That means the tune selection is all his.

The music is coming from the opposite direction, so I turn that way, moving into a part of the house I haven't seen yet. The first room down this hall is a bathroom. It doesn't look as recently renovated as the one in Vincent's room, with wall tile and fixtures that are more in line with what was used twenty years ago. It's still nice, just nowhere near as updated. Humidity lingers in the air, carrying a smell identical to the one clinging to my skin, and a slight sheen of condensation clings to the mirror. Someone took a shower of his own while I slept.

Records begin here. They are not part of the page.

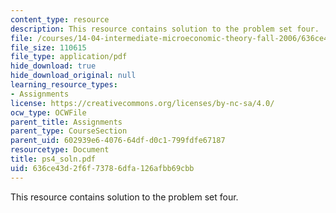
 ```yaml
---
content_type: resource
description: This resource contains solution to the problem set four.
file: /courses/14-04-intermediate-microeconomic-theory-fall-2006/636ce43d2f6f73786dfa126afbb69cbb_ps4_soln.pdf
file_size: 110615
file_type: application/pdf
hide_download: true
hide_download_original: null
learning_resource_types:
- Assignments
license: https://creativecommons.org/licenses/by-nc-sa/4.0/
ocw_type: OCWFile
parent_title: Assignments
parent_type: CourseSection
parent_uid: 602939e6-4076-64df-d0c1-799fdfe67187
resourcetype: Document
title: ps4_soln.pdf
uid: 636ce43d-2f6f-7378-6dfa-126afbb69cbb
---
```

This resource contains solution to the problem set four.
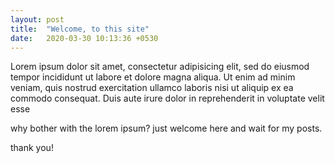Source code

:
```yaml
---
layout: post
title:  "Welcome, to this site"
date:   2020-03-30 10:13:36 +0530
---
```

Lorem ipsum dolor sit amet, consectetur adipisicing elit, sed do eiusmod tempor incididunt ut labore et dolore magna aliqua. Ut enim ad minim veniam, quis nostrud exercitation ullamco laboris nisi ut aliquip ex ea commodo consequat. Duis aute irure dolor in reprehenderit in voluptate velit esse

why bother with the lorem ipsum? just welcome here and wait for my posts.

thank you!
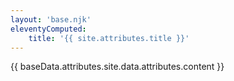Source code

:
 ```yaml
---
layout: 'base.njk'
eleventyComputed:
    title: '{{ site.attributes.title }}'
---
```


{{ baseData.attributes.site.data.attributes.content }}
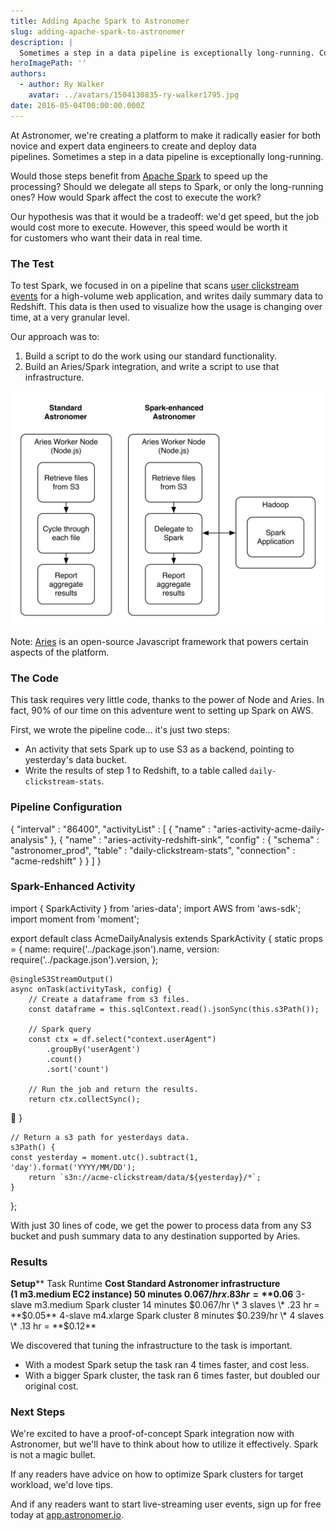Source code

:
 ```yaml
---
title: Adding Apache Spark to Astronomer
slug: adding-apache-spark-to-astronomer
description: |
  Sometimes a step in a data pipeline is exceptionally long-running. Could Apache Spark change that?
heroImagePath: ''
authors:
  - author: Ry Walker
    avatar: ../avatars/1504130835-ry-walker1795.jpg
date: 2016-05-04T00:00:00.000Z
---
```


At Astronomer, we're creating a platform to make it radically easier for both novice and expert data engineers to create and deploy data pipelines.&nbsp;Sometimes a step in a data pipeline is exceptionally long-running.

Would&nbsp;those steps benefit from [Apache Spark](https://spark.apache.org/) to speed up the processing?&nbsp;Should we delegate all steps&nbsp;to Spark, or only the long-running ones?&nbsp;How would Spark affect the cost to execute the work?&nbsp;

Our hypothesis was that it would be a tradeoff: we'd&nbsp;get speed, but the job would cost more to execute. However,&nbsp;this&nbsp;speed would be worth it for&nbsp;customers who want&nbsp;their data in&nbsp;real time.

### The Test

To test Spark, we focused in on a pipeline that scans [user clickstream events](https://en.wikipedia.org/wiki/Clickstream) for a high-volume web application, and writes daily summary data to Redshift. This data is then used to visualize how the usage is changing over time, at a very granular level.  
  
Our approach was to:

1. Build a script to do the work using our standard functionality.
2. Build an Aries/Spark integration, and write a script to use that infrastructure.

![hackathon.png](./hackathon.png "hackathon.png")

Note: [Aries](https://github.com/aries-data/aries-data) is an open-source Javascript framework that powers certain aspects of the platform.

### The Code

This task requires very little code, thanks to the power of Node and Aries. In fact, 90% of our time on this adventure went to setting up Spark on AWS.

First, we wrote the pipeline code... it's just two steps:

- An activity that sets Spark up to use S3 as a backend, pointing to yesterday's data bucket.
- Write the results of step 1 to Redshift, to a table called `daily-clickstream-stats`.

### Pipeline Configuration

   {
    "interval" : "86400",
    "activityList" : [ 
        {
            "name" : "aries-activity-acme-daily-analysis"
        }, 
        {
            "name" : "aries-activity-redshift-sink",
            "config" : {
                "schema" : "astronomer_prod",
                "table" : "daily-clickstream-stats",
                "connection" : "acme-redshift"
            }
        }
    ]
}

### Spark-Enhanced Activity

import { SparkActivity } from 'aries-data';
import AWS from 'aws-sdk';
import moment from 'moment';

export default class AcmeDailyAnalysis extends SparkActivity {
    static props = {
        name: require('../package.json').name,
        version: require('../package.json').version,
    };

    @singleS3StreamOutput()
    async onTask(activityTask, config) {
        // Create a dataframe from s3 files. 
        const dataframe = this.sqlContext.read().jsonSync(this.s3Path());

        // Spark query
        const ctx = df.select("context.userAgent")
            .groupBy('userAgent')
            .count()
            .sort('count')
 
        // Run the job and return the results.
        return ctx.collectSync();
    }

    // Return a s3 path for yesterdays data.
    s3Path() {
    const yesterday = moment.utc().subtract(1, 'day').format('YYYY/MM/DD');
        return `s3n://acme-clickstream/data/${yesterday}/*`;
    }
};

With just 30 lines of code, we get the power to process data from any S3 bucket and push summary data to any destination supported by Aries.

### Results

**Setup**** Task Runtime ****Cost** Standard Astronomer infrastructure  
(1 m3.medium EC2 instance) 50 minutes $0.067/hr x .83 hr =  
**$0.06** 3-slave m3.medium Spark cluster 14 minutes $0.067/hr \* 3 slaves \* .23 hr =  
**$0.05** 4-slave m4.xlarge Spark cluster 8 minutes $0.239/hr \* 4 slaves \* .13 hr =  
**$0.12**

We discovered that tuning the infrastructure to the task is important.

- With a modest Spark setup the task&nbsp;ran&nbsp;4 times faster, and cost less.
- With a bigger&nbsp;Spark cluster, the task ran&nbsp;6 times faster, but doubled our original cost.

### Next Steps

We're excited to have a proof-of-concept Spark integration now with Astronomer, but we'll have to think about how to utilize it effectively. Spark is not a magic bullet.

If any readers have advice on how to optimize Spark clusters for target workload, we'd love tips.

And if any readers want to start live-streaming user events, sign up for free today at [app.astronomer.io](http://app.astronomer.io/login).

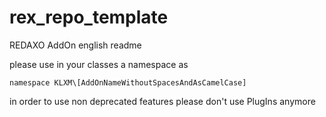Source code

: # rex_repo_template
REDAXO AddOn english readme

please use in your classes a namespace as

```
namespace KLXM\[AddOnNameWithoutSpacesAndAsCamelCase]
```

in order to use non deprecated features please don't use PlugIns anymore
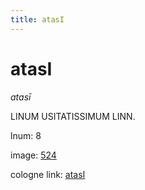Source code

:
 ```yaml
---
title: atasI
---
```


# atasI

<i>atasī</i>  <div n="lb" /><bot>LINUM USITATISSIMUM LINN.</bot>

lnum: 8

image: [524](https://www.sanskrit-lexicon.uni-koeln.de/scans/csl-apidev/servepdf.php?dict=snp&page=524)

cologne link: [atasI](https://sanskrit-lexicon.uni-koeln.de/scans/csl-apidev/getword.php?dict=snp&key=atasI)

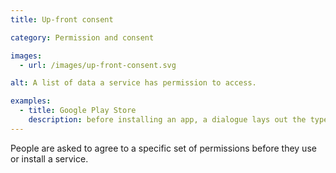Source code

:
 ```yaml
---
title: Up-front consent

category: Permission and consent

images:
  - url: /images/up-front-consent.svg

alt: A list of data a service has permission to access.

examples:
  - title: Google Play Store
    description: before installing an app, a dialogue lays out the types of data and the phone features the app can access
---
```


People are asked to agree to a specific set of permissions before they use or install a service.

I pass the bathroom and peek into the next room in line. It’s a laundry room with a door leading outside. It looks like the furnace and water heater are also in there, but I don't flip on the lights to get a better look. I'm not trying to be nosy. I'm looking for one, very specific thing.

The music gets louder as I continue toward the last door. Not only does it get louder, but I can now tell the tone of it is different. Not like something that's been recorded in a studio and is now being pumped through speakers. It's more raw. More rounded.

I suck in a breath when I reach the doorway and find Vincent seated on the bench of a black, baby grand piano. He's dressed in fresh pants and his standard black fitted T-shirt, his salt-and-pepper hair combed back, the strands barely clumping the way damp hair does.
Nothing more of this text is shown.